Agile Data Engine uses Snowflake masking policies with the Snowflake USER and ROLE that have been assigned to it. Minimum, this role needs to have the APPLY ON MASKING POLICY privilege on the used masking policy so that Agile Data Engine can set/unset the masking policy for the tables and views it is managing:

SQL

GRANT APPLY ON MASKING POLICY taxidata_dev.publish.email_mask TO ROLE role_ade_dev;

Define masking policy on attribute level to attribute created_by in table F_TRIP:

PROPERTY

MASKING POLICY:
email_mask

Resulting DDL generated by Agile Data Engine:

SQL

CREATE TRANSIENT TABLE publish.F_TRIP (
    ...,
    created_by VARCHAR (50) NULL,
    ...
);

ALTER TABLE publish.F_TRIP 
ALTER (COLUMN created_by set masking policy email_mask);

Using a masking policy in Azure SQL Database and Azure Synapse SQL

In Azure SQL Database and Synapse SQL masking rules are defined on a column in a table, four types of masks are available:

Function	Description	Syntax to be used in Designer
Default	Full masking according to the data types of the designated fields.	default()
Email	Masking method that exposes the first letter of an email address and the constant suffix in the form of an email address.	email()
Random	A random masking function for use on any numeric type to mask the original value with a random value within a specified range.	random(1, 12)
Custom string	Masking method that exposes the first and last letters and adds a custom padding string in the middle. prefix,\[padding\],suffix	partial(5,"XXXXXXX",0)

The database USER for Agile Data Engine should have permissions ALTER ANY MASK and UNMASK (or CONTROL, which combines these two) on the database to be able to modify the masking policies and to ensure data loads to function correctly also with the sensitive column data involved.

Define masking policy on attribute level to attribute created_by in table F_TRIP:

PROPERTY

MASKING POLICY:
email()

Resulting DDL generated by Agile Data Engine:

SQL

CREATE TABLE [pub].[F_TRIP] (
  ...,
  [created_by] VARCHAR (50) MASKED WITH (FUNCTION = 'email()') NULL,
  ...
);

Using a masking policy in Databricks SQL

Access to unmasked data needed in data loads
When defining a masking policy, the database user for Agile Data Engine should have a role which is able to access the unmasked data. Otherwise data loads accessing sensitive columns can only see masked data.

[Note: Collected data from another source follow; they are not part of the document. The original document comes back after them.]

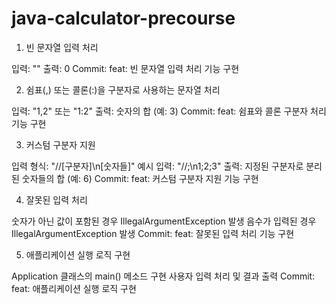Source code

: # java-calculator-precourse

1. 빈 문자열 입력 처리

입력: ""
출력: 0
Commit: feat: 빈 문자열 입력 처리 기능 구현


2. 쉼표(,) 또는 콜론(:)을 구분자로 사용하는 문자열 처리

입력: "1,2" 또는 "1:2"
출력: 숫자의 합 (예: 3)
Commit: feat: 쉼표와 콜론 구분자 처리 기능 구현


3. 커스텀 구분자 지원

입력 형식: "//[구분자]\n[숫자들]"
예시 입력: "//;\n1;2;3"
출력: 지정된 구분자로 분리된 숫자들의 합 (예: 6)
Commit: feat: 커스텀 구분자 지원 기능 구현


4. 잘못된 입력 처리

숫자가 아닌 값이 포함된 경우 IllegalArgumentException 발생
음수가 입력된 경우 IllegalArgumentException 발생
Commit: feat: 잘못된 입력 처리 기능 구현


5. 애플리케이션 실행 로직 구현

Application 클래스의 main() 메소드 구현
사용자 입력 처리 및 결과 출력
Commit: feat: 애플리케이션 실행 로직 구현
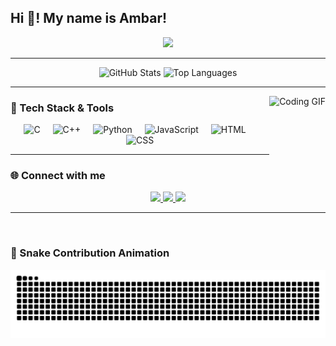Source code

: <h2 align="left">Hi 👋! My name is Ambar!</h2>

<p align="center">
  <img src="https://readme-typing-svg.herokuapp.com?font=Fira+Code&size=22&duration=3000&pause=1000&color=58A6FF&center=true&vCenter=true&width=435&lines=Welcome+to+my+GitHub!;I'm+a+1st+year+CSE+student+at+JIIT+Noida.;Aspiring+Engineer+%7C+Code+%7C+Build+%7C+Dream+BMW."/>
</p>

---

<div align="center">
  <img src="https://github-readme-stats.vercel.app/api?username=CoderAmbar&hide_title=false&hide_rank=false&show_icons=true&include_all_commits=true&count_private=true&disable_animations=false&theme=codeSTACKr&locale=en&hide_border=true" height="150" alt="GitHub Stats" />
  <img src="https://github-readme-stats.vercel.app/api/top-langs?username=CoderAmbar&locale=en&hide_title=false&layout=compact&card_width=320&langs_count=5&theme=codeSTACKr&hide_border=true" height="150" alt="Top Languages" />
</div>

---

<img align="right" height="150" src="https://media.giphy.com/media/JqmupuTVZYaQX5s094/giphy.gif" alt="Coding GIF" />

### 🧠 Tech Stack & Tools
<div align="center">
  <img src="https://cdn.jsdelivr.net/gh/devicons/devicon/icons/c/c-original.svg" height="30" alt="C" />
  <img width="12" />
  <img src="https://cdn.jsdelivr.net/gh/devicons/devicon/icons/cpp/cpp-original.svg" height="30" alt="C++" />
  <img width="12" />
  <img src="https://cdn.jsdelivr.net/gh/devicons/devicon/icons/python/python-original.svg" height="30" alt="Python" />
  <img width="12" />
  <img src="https://cdn.simpleicons.org/javascript/F7DF1E" height="30" alt="JavaScript" />
  <img width="12" />
  <img src="https://cdn.jsdelivr.net/gh/devicons/devicon/icons/html5/html5-plain.svg" height="30" alt="HTML" />
  <img width="12" />
  <img src="https://cdn.jsdelivr.net/gh/devicons/devicon/icons/css3/css3-plain.svg" height="30" alt="CSS" />
</div>

---

### 🌐 Connect with me

<div align="center">
  <a href="https://www.instagram.com/theambarofficial/" target="_blank">
    <img src="https://img.shields.io/static/v1?message=Instagram&logo=instagram&label=&color=E4405F&logoColor=white&labelColor=&style=for-the-badge" height="35" />
  </a>
  <a href="https://discordapp.com/users/3942/" target="_blank">
    <img src="https://img.shields.io/static/v1?message=Discord&logo=discord&label=&color=7289DA&logoColor=white&labelColor=&style=for-the-badge" height="35" />
  </a>
  <a href="https://www.linkedin.com/in/coderambar/" target="_blank">
    <img src="https://img.shields.io/static/v1?message=LinkedIn&logo=linkedin&label=&color=0077B5&logoColor=white&labelColor=&style=for-the-badge" height="35" />
  </a>
</div>

---

<br clear="both">

### 🐍 Snake Contribution Animation

<p align="center">
  <img src="https://raw.githubusercontent.com/CoderAmbar/CoderAmbar/output/snake.svg" alt="Snake animation" />
</p>
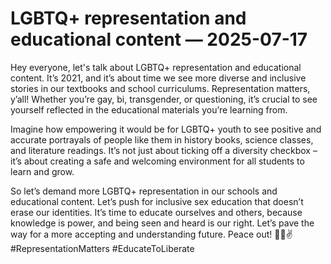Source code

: # LGBTQ+ representation and educational content — 2025-07-17

Hey everyone, let's talk about LGBTQ+ representation and educational content. It’s 2021, and it’s about time we see more diverse and inclusive stories in our textbooks and school curriculums. Representation matters, y’all! Whether you’re gay, bi, transgender, or questioning, it’s crucial to see yourself reflected in the educational materials you’re learning from.

Imagine how empowering it would be for LGBTQ+ youth to see positive and accurate portrayals of people like them in history books, science classes, and literature readings. It’s not just about ticking off a diversity checkbox – it’s about creating a safe and welcoming environment for all students to learn and grow.

So let’s demand more LGBTQ+ representation in our schools and educational content. Let’s push for inclusive sex education that doesn’t erase our identities. It’s time to educate ourselves and others, because knowledge is power, and being seen and heard is our right. Let’s pave the way for a more accepting and understanding future. Peace out! 🏳️‍🌈✌️ #RepresentationMatters #EducateToLiberate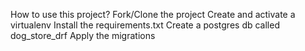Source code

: How to use this project?
Fork/Clone the project
Create and activate a virtualenv
Install the requirements.txt
Create a postgres db called dog_store_drf
Apply the migrations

This is due to the policy-driven approach, which supports segregation of duties. This allows security administrators to define policies that can limit sensitive data exposure even to the owner of an object (i.e. the role with the OWNERSHIP privilege on the object, such as a table or view), who normally has full access to the underlying data.

Data manipulation logic discontinuity

Databricks SQL does not support cloning a TABLE having data masking defined.

Therefore ADE can not create a rollback clone or a clone nevertheless of the TABLE before executing the schema changes or the loads ie. data manipulation and reverting probable error situation is not possible.

In Databricks SQL masking is implemented by having built-in runtime functions or other user-defined functions defined on the DBMS and then connecting them to the tables requiring them.

Define masking policy on attribute level to attribute created_by in table F_TRIP:

PROPERTY

MASKING POLICY:
pub.masked_email

Resulting DDL generated by Agile Data Engine:

SQL

CREATE TABLE pub.F_TRIP (
  ...,
  created_by VARCHAR (50) MASK pub.masked_email NULL,
  ...
);